Start of Data

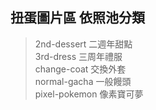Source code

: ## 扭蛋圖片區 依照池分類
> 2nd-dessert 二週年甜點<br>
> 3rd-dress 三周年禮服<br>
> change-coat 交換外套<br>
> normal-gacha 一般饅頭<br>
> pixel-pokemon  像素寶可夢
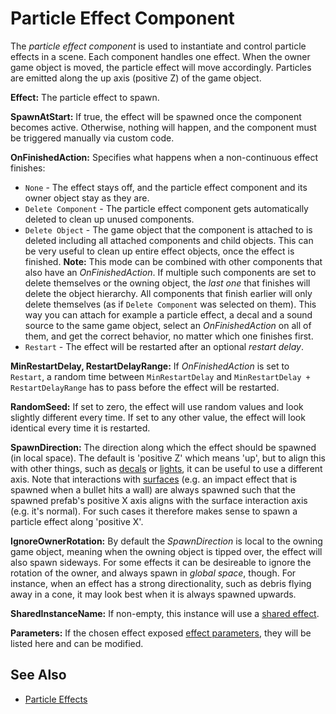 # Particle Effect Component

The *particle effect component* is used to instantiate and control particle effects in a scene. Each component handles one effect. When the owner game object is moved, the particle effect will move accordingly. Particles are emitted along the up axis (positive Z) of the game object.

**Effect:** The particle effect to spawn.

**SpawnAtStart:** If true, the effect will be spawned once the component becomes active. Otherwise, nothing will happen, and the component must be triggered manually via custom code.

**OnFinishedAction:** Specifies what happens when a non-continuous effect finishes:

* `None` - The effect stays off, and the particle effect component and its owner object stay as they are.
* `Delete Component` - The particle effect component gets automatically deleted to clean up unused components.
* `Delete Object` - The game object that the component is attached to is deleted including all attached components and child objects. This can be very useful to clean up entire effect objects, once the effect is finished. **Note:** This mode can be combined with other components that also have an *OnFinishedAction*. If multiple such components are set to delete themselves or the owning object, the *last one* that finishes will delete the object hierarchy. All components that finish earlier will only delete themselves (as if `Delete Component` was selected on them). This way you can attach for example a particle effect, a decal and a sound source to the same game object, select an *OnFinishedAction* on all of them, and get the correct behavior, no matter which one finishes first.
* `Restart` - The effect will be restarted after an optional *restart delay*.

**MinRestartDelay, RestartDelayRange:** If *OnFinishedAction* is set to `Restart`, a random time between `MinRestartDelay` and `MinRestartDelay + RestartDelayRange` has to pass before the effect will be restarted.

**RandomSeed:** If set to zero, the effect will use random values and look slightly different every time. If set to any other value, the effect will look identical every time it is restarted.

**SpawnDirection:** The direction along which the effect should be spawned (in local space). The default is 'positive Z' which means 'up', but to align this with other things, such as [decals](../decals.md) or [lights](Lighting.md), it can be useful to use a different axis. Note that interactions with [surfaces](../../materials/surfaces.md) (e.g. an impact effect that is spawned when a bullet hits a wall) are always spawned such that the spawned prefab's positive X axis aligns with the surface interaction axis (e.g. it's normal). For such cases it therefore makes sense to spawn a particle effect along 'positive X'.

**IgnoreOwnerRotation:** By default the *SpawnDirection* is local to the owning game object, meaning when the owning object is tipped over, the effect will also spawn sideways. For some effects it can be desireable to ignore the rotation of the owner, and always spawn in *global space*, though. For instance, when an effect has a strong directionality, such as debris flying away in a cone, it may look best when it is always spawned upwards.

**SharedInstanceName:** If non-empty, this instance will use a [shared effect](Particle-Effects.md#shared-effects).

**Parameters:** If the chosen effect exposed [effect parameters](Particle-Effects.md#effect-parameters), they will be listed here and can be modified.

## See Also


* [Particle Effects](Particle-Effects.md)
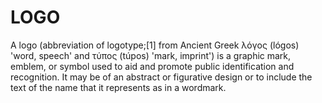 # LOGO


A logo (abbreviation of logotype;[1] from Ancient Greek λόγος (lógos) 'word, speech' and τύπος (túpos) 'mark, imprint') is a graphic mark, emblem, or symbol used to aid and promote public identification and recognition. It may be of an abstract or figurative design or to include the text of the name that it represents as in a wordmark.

End of Data

A complete answer reproduces every line of the records in which the word "they" occurs.

* `None` - The effect stays off, and the particle effect component and its owner object stay as they are.
**Parameters:** If the chosen effect exposed [effect parameters](Particle-Effects.md#effect-parameters), they will be listed here and can be modified.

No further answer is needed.